Julia's Broadcast vs Jax's vmap

My (high-level) understanding of jax.vmap is that it automatically vectorizes vectorizes a function along a specified axis of its input by introducing an “abstract” axis and compiling the code as though the inputs were shaped accordingly.

To see the difference let’s consider a very simple example where Julia’s broadcasting is much less performant than jax.vmap.

Let’s consider how jax internally represents vector-vector dot products:


import jax.numpy as np
from jax.api import jit, vmap
from jax import make_jaxpr
import numpy.random as npr

D = 10**3 # Data Dim
BS = 10**2 # Broadcast/Batch Dim


# Vector-Vector Dot

x = npr.randn(D)
y = npr.randn(D)

np.dot(x,y)

# lowers to intermediate representation
make_jaxpr(np.dot)(x,y)


#{ lambda  ; a b.
#  let c = dot_general[ dimension_numbers=(((0,), (0,)), ((), ()))
#                       precision=None ] a b
#  in (c,) }

Compare this to how it represents matrix-vector product:


# Matrix-vector product

X = npr.randn(BS,D)
y = npr.rand(D)

np.matmul(X,y)

# lowers to IR
make_jaxpr(np.matmul)(X,y)

#{ lambda  ; a b.
#  let c = reshape[ dimensions=None
#                   new_sizes=(1000, 1) ] b
#      d = dot_general[ dimension_numbers=(((1,), (0,)), ((), ()))
#                       precision=None ] a c
#      e = reshape[ dimensions=None
#                   new_sizes=(100,) ] d
#  in (e,) }

In particular notice that both dot and matul lower to an internal representation function called dot_general and that dot has dimension_numbers=(((0,), (0,)), ((), ())) where matmul has dimension_numbers=(((1,), (0,)), ((), ())).

With this in mind, let’s consider what happens when we use jax.vmap. It’s clear from x = npr.randn(D) vs X = npr.randn(BS,D) that the latter can be thought of as a collection of D-dimensional x's collected along the 0th axis (sorry, Python is 0-based)…

So, the output of matmul can be achieved by broadcasting over the 0th axis with dot:

Xy = np.matmul(X,y)

# broadcast dot over 0th axis of first argument
# and do not broadcast over second argument (e.g.
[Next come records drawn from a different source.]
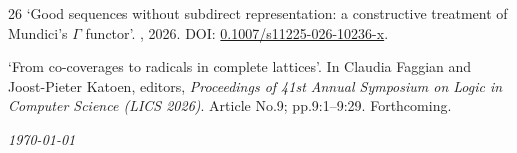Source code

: \documentclass[a4paper]{article}
\begin{document}
\begin{flushleft}
\begin{thebibliography}{26}
\newblock `Good sequences without subdirect representation: a constructive treatment of Mundici's $\Gamma$ functor'.
, 2026.
\newblock DOI: \href{https://doi.org/10.1007/s11225-026-10236-x}{0.1007/s11225-026-10236-x}.

\newblock `From co-coverages to radicals in complete lattices'.
\newblock In Claudia Faggian and Joost-Pieter Katoen, editors, {\em Proceedings of 41st Annual Symposium on Logic in Computer Science (LICS 2026)}.
\newblock Article No.9; pp.9:1–9:29. Forthcoming.


\end{thebibliography}


\end{flushleft}


 \vfill \hfill \emph{\today}

%
%
%
%
\end{document}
Ref(y))
broadcast_dot = vmap(np.dot, in_axes=(0,None))

# These are equivalent
np.allclose(Xy,broadcast_dot(X,y)) # True

# The IR for the broadcasted operation 
# lowers to the equivalent matmul operation
make_jaxpr(broadcast_dot)(X,y)

#{ lambda  ; a b.
#  let c = dot_general[ dimension_numbers=(((1,), (0,)), ((), ()))
#                       precision=None ] a b
#  in (c,) }

Critically, note that vmap “broadcasted” dot lowers to the same underlying representation as matmul. When these are compiled to hardware, (BLAS, CUDA, XLA…) they will call the same operations.

This is reflected in benchmarking. After jax.jit both functions evaluate in approximately the same time:

jbd = jit(broadcast_dot)
%timeit jbd(X,y) 
# 232 µs ± 2.63 µs per loop (mean ± std. dev. of 7 runs, 1000 loops each)

jmm = jit(np.matmul)
%timeit jmm(X,y)
# 235 µs ± 4.81 µs per loop (mean ± std. dev. of 7 runs, 1000 loops each)

This is true for other functions, even those with “built-in” broadcasting


# np.mean has optional axis argument
# lambda only for jitting
j_np_mean = jit(lambda X: np.mean(X, axis=0))

# can be achieved by vmapping over second axis
j_vmap_mean = jit(vmap(np.mean, in_axes = (1,)))

np.allclose(j_np_mean(X),j_vmap_mean(X)) # True

%timeit j_np_mean(X)
# 191 µs ± 10.3 µs per loop (mean ± std. dev. of 7 runs, 10000 loops each)

%timeit j_vmap_mean(X)
# 180 µs ± 3.78 µs per loop (mean ± std. dev. of 7 runs, 10000 loops each)

Further, and I won’t demonstrate this herenow, but this is all composable e.g. within other jit’d functions and with AD.

Julia Broadcasting

Let’s see how Julia’s broadcasting compares. (note: that I am not suggesting to compare the timing results between Jax and Julia here, only to compare the hand-vectorized vs vmap’d/broadcasted timing within each language. Thanks @Mason for clarifying)


using BenchmarkTools
using LinearAlgebra: dot

D = 10^3
BS = 10^2

x = randn(D)
X = randn(BS,D)
y = randn(D)

dot(x,y);

By broadcasting (with Julia . syntax sugar) we can compute the matrix-vector multiply by broadcasting over the 1st slices of the first argument.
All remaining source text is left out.